There is no one best way for ARM borrowers to deal with this problem; it depends on their individual circumstances. In an article on this topic I wrote in 2005, I laid out the nuts and bolts of a calculator-based analysis that is a bit challenging for some readers. (See Is Now the Time to Refinance an ARM Into a FRM?) The approach taken here should be easier to follow.
Early Movers Gain Little From Refinancing
ARM borrowers who intend to sell their house within, say, the next 18 months, have little to gain by refinancing, because portable mortgages that can be transferred to the next house are no longer available. Such borrowers have a lot to lose if rates escalate before they buy their next house, but refinancing their current mortgage will not help with that problem. Moving the sale/purchase dates up could be a prudent move.

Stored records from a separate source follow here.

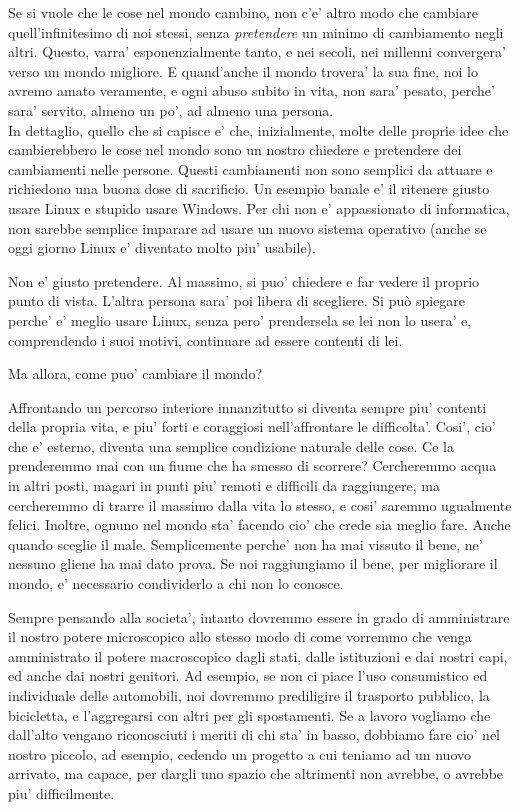 Se si vuole che le cose nel mondo cambino, non c'e' altro modo che cambiare quell'infinitesimo di noi stessi, senza \emph{pretendere} un minimo di cambiamento negli altri. Questo, varra' esponenzialmente tanto, e nei secoli, nei millenni convergera' verso un mondo migliore. E quand'anche il mondo trovera' la sua fine, noi lo avremo amato veramente, e ogni abuso subito in vita, non sara' pesato, perche' sara' servito, almeno un po', ad almeno una persona.\\

In dettaglio, quello che si capisce e' che, inizialmente, molte delle proprie idee che cambierebbero le cose nel mondo sono un nostro chiedere e pretendere dei cambiamenti nelle persone. Questi cambiamenti non sono semplici da attuare e richiedono una buona dose di sacrificio. Un esempio banale e' il ritenere giusto usare Linux e stupido usare Windows. Per chi non e' appassionato di informatica, non sarebbe semplice imparare ad usare un nuovo sistema operativo (anche se oggi giorno Linux e' diventato molto piu' usabile).

Non e' giusto pretendere. Al massimo, si puo' chiedere e far vedere il proprio punto di vista. L'altra persona sara' poi libera di scegliere. Si può spiegare perche' e' meglio usare Linux, senza pero' prendersela se lei non lo usera' e, comprendendo i suoi motivi, continuare ad essere contenti di lei.

Ma allora, come puo' cambiare il mondo?

Affrontando un percorso interiore innanzitutto si diventa sempre piu' contenti della propria vita, e piu' forti e coraggiosi nell'affrontare le difficolta'. Cosi', cio' che e' esterno, diventa una semplice condizione naturale delle cose. Ce la prenderemmo mai con un fiume che ha smesso di scorrere? Cercheremmo acqua in altri posti, magari in punti piu' remoti e difficili da raggiungere, ma cercheremmo di trarre il massimo dalla vita lo stesso, e cosi' saremmo ugualmente felici. 
Inoltre, ognuno nel mondo sta' facendo cio' che crede sia meglio fare. Anche quando sceglie il male. Semplicemente perche' non ha mai vissuto il bene, ne' nessuno gliene ha mai dato prova. 
Se noi raggiungiamo il bene, per migliorare il mondo, e' necessario condividerlo a chi non lo conosce.

Sempre pensando alla societa', intanto dovremmo essere in grado di amministrare il nostro potere microscopico allo stesso modo di come vorremmo che venga amministrato il potere macroscopico dagli stati, dalle istituzioni e dai nostri capi, ed anche dai nostri genitori.
Ad esempio, se non ci piace l'uso consumistico ed individuale delle automobili, noi dovremmo prediligire il trasporto pubblico, la bicicletta, e l'aggregarsi con altri per gli spostamenti.
Se a lavoro vogliamo che dall'alto vengano riconosciuti i meriti di chi sta' in basso, dobbiamo fare cio' nel nostro piccolo, ad esempio, cedendo un progetto a cui teniamo ad un nuovo arrivato, ma capace, per dargli uno spazio che altrimenti non avrebbe, o avrebbe piu' difficilmente.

Borrowers Without Capacity to Pay More Should Refinance Now
ARM borrowers who anticipate that they could not afford the payment if their ARM rate ratcheted up to the maximum over several years, should consider refinancing into an FRM right away. The savings from the low ARM rate may not justify the risk of getting caught by a rate escalation that results in the loss of their home.
Borrowers Unable to Monitor the Market Should Refinance Now
ARM borrowers who don’t know how to monitor the market, and don’t want to invest the time required to learn how and then to do it, should refinance now. Otherwise, they are very likely to be caught by a rate escalation.
Borrowers whose idea of watchful-waiting is to see what happens to their own ARM rate, fall into this category. The rate on most ARMs adjusts annually after the initial rate period ends, which means that the ARM rate can lag the market by up to 11 months. ARMs that adjust the rate monthly use rate indexes that are themselves lagged indicators, such as the cost of funds index (COFI).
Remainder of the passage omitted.